Je pense que c’est parfois le cas aujourd’hui, même si j’ai trouvé des subterfuges pour assagir mes conclusions hâtives “tu es trop nul, tu n’y arriveras jamais”. Dans ces moments, j’essaye de toujours de me rappeler la phrase de mon entraîneur de l’époque qui nous répétait à mes coéquipiers et moi :

“Ils ont deux bras et deux jambes, comme vous.”

Cette phrase veut dire beaucoup.
Ce n’est pas parce que mes adversaires ont un gros palmarès, des cuisses musclées et une certaine aura qu’ils vont écraser toute la concurrence. Après tout, ils restent des êtres humains, comme tout le monde, avec “deux bras, deux jambes”, des émotions, des craintes et des peurs.

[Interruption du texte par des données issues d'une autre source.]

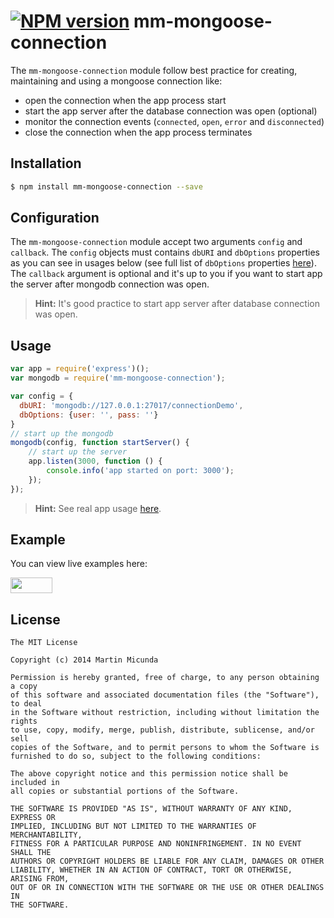 [![NPM version](https://badge.fury.io/js/mm-mongoose-connection.svg)](http://badge.fury.io/js/mm-mongoose-connection)
mm-mongoose-connection
======================
The `mm-mongoose-connection` module follow best practice for creating, maintaining and using a mongoose connection like:
 * open the connection when the app process start
 * start the app server after the database connection was open (optional)
 * monitor the connection events (`connected`, `open`, `error` and `disconnected`)
 * close the connection when the app process terminates

## Installation

```bash
$ npm install mm-mongoose-connection --save
```

## Configuration
The `mm-mongoose-connection` module accept two arguments `config` and `callback`. The `config` objects must contains `dbURI`
and `dbOptions` properties as you can see in usages below (see full list of `dbOptions` properties [here](http://mongoosejs.com/docs/connections.html)). The `callback` argument is optional and it's up to you if you want
to start app the server after mongodb connection was open.
> **Hint:** It's good practice to start app server after database connection was open.

## Usage

```js
var app = require('express')();
var mongodb = require('mm-mongoose-connection');

var config = {
  dbURI: 'mongodb://127.0.0.1:27017/connectionDemo',
  dbOptions: {user: '', pass: ''}
}
// start up the mongodb
mongodb(config, function startServer() {
    // start up the server
    app.listen(3000, function () {
        console.info('app started on port: 3000');
    });
});
```
> **Hint:** See real app usage [here](https://github.com/martinmicunda/e-scheduling).

## Example
You can view live examples here:

<a href="http://runnable.com/U-I3ooLFYVYguhni/mm-mongoose-connection-example-for-node-js-mongodb-and-express" target="_blank"><img src="https://runnable.com/external/styles/assets/runnablebtn.png" style="width:67px;height:25px;"></a>

## License

    The MIT License
    
    Copyright (c) 2014 Martin Micunda  

    Permission is hereby granted, free of charge, to any person obtaining a copy
    of this software and associated documentation files (the "Software"), to deal
    in the Software without restriction, including without limitation the rights
    to use, copy, modify, merge, publish, distribute, sublicense, and/or sell
    copies of the Software, and to permit persons to whom the Software is
    furnished to do so, subject to the following conditions:
    
    The above copyright notice and this permission notice shall be included in
    all copies or substantial portions of the Software.
    
    THE SOFTWARE IS PROVIDED "AS IS", WITHOUT WARRANTY OF ANY KIND, EXPRESS OR
    IMPLIED, INCLUDING BUT NOT LIMITED TO THE WARRANTIES OF MERCHANTABILITY,
    FITNESS FOR A PARTICULAR PURPOSE AND NONINFRINGEMENT. IN NO EVENT SHALL THE
    AUTHORS OR COPYRIGHT HOLDERS BE LIABLE FOR ANY CLAIM, DAMAGES OR OTHER
    LIABILITY, WHETHER IN AN ACTION OF CONTRACT, TORT OR OTHERWISE, ARISING FROM,
    OUT OF OR IN CONNECTION WITH THE SOFTWARE OR THE USE OR OTHER DEALINGS IN
    THE SOFTWARE.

Eux aussi, ils sont peut-être impressionnés par nos cuisses affûtées et l’aura qu’on dégage.
Finalement, qu’est-ce que j’en savais ? Peut-être même qu’il me craignait.

Aujourd’hui, je ne fais plus de vélo en compétition, mais je participe à certaines courses de running. Dans les moments de stress d’avant-course, je parviens à calmer cette peur de la confrontation :

“Qu’est-ce que j’ai à perdre finalement ? Rien, ça ne reste qu’une course après tout. Je ne joue pas ma vie. Je suis ici pour m’amuser et tester mes limites. Si ça ne marche pas, je recommencerai. Et si, dans le pire des scénarios, je ne parviendrais pas à remplir mes objectifs, je sais que je prendrais du plaisir à avoir au moins essayer.”

Ce genre de pensées positives m’aide beaucoup à remettre toutes mes craintes et mes peurs à la place qu’elles méritent. C'est-à-dire au stade de pensées, pas de vérités absolues et encore moins de croyances.

Pratiquer un sport avec un amour inconditionnel

Plusieurs fois, pendant des entraînements hivernaux à se congeler les doigts pendant 4 heures par -5°, je me suis demandé : “Qu’est-ce que tu fous là Jérem’ ? Sérieusement”. Un an plus tard, je décide d’arrêter la compétition sur route, un peu dégoûté de la difficulté de ce sport qu’est le vélo.

En même temps, je m’attendais à des victoires et des bonnes places. Je les voyais comme une sorte de reconnaissance pour le travail accompli. En contrepartie, je n’ai récolté que quelques top 10 et top 5, mais je n’ai jamais eu l’occasion de monter sur un podium — mise à part une fois. Mes capacités physiques n’ont pas pu me sauver — cette fois-ci.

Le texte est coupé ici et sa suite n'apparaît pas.